Q-talk 89 - Finishing

For those who have yet to start the finishing process of your Q, the following might help:

1. Everyone has only so much sanding in them, so make it count and minimize the work required.

2. Use the right materials, cheap abrasives are no bargain. Use West system epoxy finishing materials. They work and they are softer and cheaper than the structural epoxies.

3. Start finishing from the time you begin construction. It seems to elude some that putting 0.020" of glass over "corrugated surfaces" will not automatically transform them into flat surfaces. Foam is much easier to sand than glass, so sand it and get the core dead right prior to glassing.

4. Use several size sanding blocks and use them intelligently. Sawing back and forth on a curved surface will not ensure it stays curved . +-45 degree to leading edges works in most places

5. Ensure you know the difference between flat and smooth. A billiard ball is smooth but it is not flat.

6. Peel ply everything. That way there is a dramatic reduction in sanding the hard surfaces, no jagged edges as well as far less structural damage. There is also much less filler shrinkage, not to mention a lot less filler.

7. Stop sanding the moment you hit glass.

8. Don't guess, map the lows and fill them first. Use straight edges of varying lengths and plot the fill and sand cycles. Learn to color sand. Get familiar with and use the tools plasterers use, troweling on micro so it is smooth is much, much smarter than icing a cake and sanding.

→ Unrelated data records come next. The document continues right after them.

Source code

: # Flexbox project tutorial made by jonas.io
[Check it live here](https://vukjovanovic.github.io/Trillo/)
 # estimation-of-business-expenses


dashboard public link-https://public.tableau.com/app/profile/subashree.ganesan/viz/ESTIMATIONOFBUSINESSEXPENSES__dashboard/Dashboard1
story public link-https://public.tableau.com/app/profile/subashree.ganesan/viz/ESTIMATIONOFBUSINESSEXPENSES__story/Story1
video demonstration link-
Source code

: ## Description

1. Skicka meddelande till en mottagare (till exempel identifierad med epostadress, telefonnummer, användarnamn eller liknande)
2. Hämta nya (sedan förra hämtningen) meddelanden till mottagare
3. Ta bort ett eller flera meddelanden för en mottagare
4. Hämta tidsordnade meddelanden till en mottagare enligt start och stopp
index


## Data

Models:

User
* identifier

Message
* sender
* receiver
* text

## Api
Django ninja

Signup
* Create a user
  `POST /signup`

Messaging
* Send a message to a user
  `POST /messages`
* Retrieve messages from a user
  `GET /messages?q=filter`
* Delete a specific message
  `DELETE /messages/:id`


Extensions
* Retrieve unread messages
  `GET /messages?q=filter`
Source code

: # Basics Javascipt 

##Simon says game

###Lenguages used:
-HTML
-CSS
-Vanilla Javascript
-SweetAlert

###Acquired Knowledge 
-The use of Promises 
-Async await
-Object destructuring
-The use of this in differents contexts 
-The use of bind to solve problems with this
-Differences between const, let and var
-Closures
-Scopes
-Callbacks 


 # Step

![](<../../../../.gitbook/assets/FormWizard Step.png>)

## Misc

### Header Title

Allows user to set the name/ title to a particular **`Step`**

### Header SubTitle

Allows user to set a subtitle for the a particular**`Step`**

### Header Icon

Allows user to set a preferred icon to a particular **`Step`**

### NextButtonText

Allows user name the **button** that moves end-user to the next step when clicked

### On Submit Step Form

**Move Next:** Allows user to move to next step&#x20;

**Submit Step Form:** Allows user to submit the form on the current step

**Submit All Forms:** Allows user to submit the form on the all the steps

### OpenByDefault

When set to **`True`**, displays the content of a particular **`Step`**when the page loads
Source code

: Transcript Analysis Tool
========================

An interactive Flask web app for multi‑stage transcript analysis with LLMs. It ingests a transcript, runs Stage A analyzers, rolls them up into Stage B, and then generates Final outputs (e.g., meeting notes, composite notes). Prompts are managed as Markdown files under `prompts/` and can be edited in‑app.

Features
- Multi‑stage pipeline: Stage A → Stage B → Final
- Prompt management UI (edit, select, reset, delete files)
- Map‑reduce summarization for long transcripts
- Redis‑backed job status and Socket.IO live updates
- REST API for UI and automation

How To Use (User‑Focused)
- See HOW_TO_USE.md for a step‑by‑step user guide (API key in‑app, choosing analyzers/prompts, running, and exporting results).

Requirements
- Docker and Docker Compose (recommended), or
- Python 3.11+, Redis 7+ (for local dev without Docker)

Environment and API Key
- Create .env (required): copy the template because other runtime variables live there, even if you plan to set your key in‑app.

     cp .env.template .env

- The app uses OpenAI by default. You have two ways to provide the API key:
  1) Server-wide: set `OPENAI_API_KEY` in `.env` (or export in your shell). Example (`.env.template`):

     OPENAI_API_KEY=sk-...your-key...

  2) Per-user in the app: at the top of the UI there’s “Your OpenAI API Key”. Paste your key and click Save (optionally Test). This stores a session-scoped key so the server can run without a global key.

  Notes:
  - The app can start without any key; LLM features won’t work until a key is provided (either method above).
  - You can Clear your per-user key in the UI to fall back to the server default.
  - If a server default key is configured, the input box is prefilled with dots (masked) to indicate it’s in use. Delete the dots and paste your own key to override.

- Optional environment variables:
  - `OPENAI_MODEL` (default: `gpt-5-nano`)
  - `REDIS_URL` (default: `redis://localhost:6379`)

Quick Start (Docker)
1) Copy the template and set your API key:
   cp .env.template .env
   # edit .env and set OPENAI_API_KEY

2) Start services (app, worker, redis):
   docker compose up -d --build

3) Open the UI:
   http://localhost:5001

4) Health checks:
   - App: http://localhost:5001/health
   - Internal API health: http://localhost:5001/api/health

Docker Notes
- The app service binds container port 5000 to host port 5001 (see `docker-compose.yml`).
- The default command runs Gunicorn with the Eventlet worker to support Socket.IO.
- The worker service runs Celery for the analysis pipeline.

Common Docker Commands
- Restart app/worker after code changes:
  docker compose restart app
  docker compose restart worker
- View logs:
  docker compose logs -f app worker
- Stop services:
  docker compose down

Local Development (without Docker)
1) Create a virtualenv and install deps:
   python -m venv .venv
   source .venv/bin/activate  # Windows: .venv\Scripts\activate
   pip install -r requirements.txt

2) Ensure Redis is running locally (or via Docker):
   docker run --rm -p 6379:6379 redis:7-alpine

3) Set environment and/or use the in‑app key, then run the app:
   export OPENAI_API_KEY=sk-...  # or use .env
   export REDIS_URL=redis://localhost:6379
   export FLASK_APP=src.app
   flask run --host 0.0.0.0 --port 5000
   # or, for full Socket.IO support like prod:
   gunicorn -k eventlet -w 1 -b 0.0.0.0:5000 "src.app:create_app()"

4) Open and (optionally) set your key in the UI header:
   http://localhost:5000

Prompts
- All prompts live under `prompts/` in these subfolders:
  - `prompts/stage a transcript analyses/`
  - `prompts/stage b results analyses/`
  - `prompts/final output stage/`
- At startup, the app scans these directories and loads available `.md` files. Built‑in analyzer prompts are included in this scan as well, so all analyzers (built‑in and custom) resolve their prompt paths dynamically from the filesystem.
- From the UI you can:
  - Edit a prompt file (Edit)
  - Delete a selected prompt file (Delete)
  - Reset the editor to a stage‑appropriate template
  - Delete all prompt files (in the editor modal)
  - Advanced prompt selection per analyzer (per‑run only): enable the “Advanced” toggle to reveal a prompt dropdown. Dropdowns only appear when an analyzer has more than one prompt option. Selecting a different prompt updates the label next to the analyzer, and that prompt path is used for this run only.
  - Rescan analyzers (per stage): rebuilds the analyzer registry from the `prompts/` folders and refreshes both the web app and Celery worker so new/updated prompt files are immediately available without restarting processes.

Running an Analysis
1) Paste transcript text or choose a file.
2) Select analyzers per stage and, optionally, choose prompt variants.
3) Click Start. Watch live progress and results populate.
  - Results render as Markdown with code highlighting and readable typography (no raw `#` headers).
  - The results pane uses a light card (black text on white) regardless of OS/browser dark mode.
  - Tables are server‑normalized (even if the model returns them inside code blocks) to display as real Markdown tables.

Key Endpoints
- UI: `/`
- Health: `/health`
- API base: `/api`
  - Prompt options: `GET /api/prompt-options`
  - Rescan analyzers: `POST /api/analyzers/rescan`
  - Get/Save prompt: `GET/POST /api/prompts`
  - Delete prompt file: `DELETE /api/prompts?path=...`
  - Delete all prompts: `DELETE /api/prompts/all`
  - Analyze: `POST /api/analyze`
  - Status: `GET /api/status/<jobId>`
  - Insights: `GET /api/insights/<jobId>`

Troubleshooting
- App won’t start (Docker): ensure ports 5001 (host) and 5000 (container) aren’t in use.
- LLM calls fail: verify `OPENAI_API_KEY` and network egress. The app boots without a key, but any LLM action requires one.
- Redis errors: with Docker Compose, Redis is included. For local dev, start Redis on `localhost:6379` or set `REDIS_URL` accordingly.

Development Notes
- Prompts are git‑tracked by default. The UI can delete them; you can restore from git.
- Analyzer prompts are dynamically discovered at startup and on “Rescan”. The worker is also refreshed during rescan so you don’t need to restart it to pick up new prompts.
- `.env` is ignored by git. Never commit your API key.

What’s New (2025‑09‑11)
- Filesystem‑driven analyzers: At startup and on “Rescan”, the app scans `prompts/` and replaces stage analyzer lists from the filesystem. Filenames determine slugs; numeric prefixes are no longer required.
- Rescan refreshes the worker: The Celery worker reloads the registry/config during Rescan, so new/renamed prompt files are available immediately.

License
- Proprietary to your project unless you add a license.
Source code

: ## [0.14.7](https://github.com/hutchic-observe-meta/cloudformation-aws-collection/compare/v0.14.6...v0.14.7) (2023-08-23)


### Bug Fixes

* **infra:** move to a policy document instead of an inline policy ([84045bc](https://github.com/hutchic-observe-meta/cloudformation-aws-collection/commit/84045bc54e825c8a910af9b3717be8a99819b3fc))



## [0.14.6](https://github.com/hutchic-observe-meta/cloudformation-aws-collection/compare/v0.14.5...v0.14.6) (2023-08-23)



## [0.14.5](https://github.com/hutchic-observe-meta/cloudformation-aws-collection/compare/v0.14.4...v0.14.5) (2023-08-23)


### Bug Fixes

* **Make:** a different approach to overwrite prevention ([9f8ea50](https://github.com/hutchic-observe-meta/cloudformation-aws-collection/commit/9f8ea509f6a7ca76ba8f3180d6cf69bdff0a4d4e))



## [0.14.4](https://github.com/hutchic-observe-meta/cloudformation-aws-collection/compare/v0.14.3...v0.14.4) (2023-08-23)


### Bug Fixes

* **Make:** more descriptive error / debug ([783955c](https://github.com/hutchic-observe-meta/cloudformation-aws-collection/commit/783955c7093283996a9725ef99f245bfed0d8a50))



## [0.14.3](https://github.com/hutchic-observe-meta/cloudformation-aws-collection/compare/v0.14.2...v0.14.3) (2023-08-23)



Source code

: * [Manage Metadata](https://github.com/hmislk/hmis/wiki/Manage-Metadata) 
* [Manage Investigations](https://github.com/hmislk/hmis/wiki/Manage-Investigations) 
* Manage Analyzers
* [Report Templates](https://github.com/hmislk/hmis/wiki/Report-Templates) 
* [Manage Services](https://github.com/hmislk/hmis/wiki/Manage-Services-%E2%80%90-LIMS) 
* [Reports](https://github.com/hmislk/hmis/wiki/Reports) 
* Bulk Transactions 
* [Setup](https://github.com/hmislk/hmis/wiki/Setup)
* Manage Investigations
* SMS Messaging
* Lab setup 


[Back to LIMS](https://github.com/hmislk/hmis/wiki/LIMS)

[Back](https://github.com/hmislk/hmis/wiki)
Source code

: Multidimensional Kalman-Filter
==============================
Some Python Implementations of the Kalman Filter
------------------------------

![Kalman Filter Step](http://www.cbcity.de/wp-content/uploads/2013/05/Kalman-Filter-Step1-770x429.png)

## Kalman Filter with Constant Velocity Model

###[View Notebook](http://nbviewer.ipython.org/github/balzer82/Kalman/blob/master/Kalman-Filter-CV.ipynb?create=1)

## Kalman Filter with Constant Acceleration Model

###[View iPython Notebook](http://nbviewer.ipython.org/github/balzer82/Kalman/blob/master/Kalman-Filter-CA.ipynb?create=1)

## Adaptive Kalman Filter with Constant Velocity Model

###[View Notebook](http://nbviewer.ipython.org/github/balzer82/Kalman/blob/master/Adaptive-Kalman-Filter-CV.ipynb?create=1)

9. Go from the general to the specific - i.e. get it the right shape first. 60 - 80 grit will really shift micro in a hurry. Do not worry about the surface finish until the shape is right. Know what the right shape is before you start. Learn the difference between the right shape with a rough finish and the wrong shape with a smooth finish.

10. Learn how to form even gaps.

11. When the shape is right, sand with 100 grit.

12. Choose and use a finishing system which has compatible chemistry from top to substrate inclusive. Get the application notes for the product and follow them.

Final thought: Finishing is the last thing you do but it is the first thing that everyone sees. It is carried out when the builder is at a time, energy, resource and emotional ebb. It is no wonder there are so many very sound aircraft which look as though they have been painted by Mr. Bean. It need not be so. Aircraft are long time built.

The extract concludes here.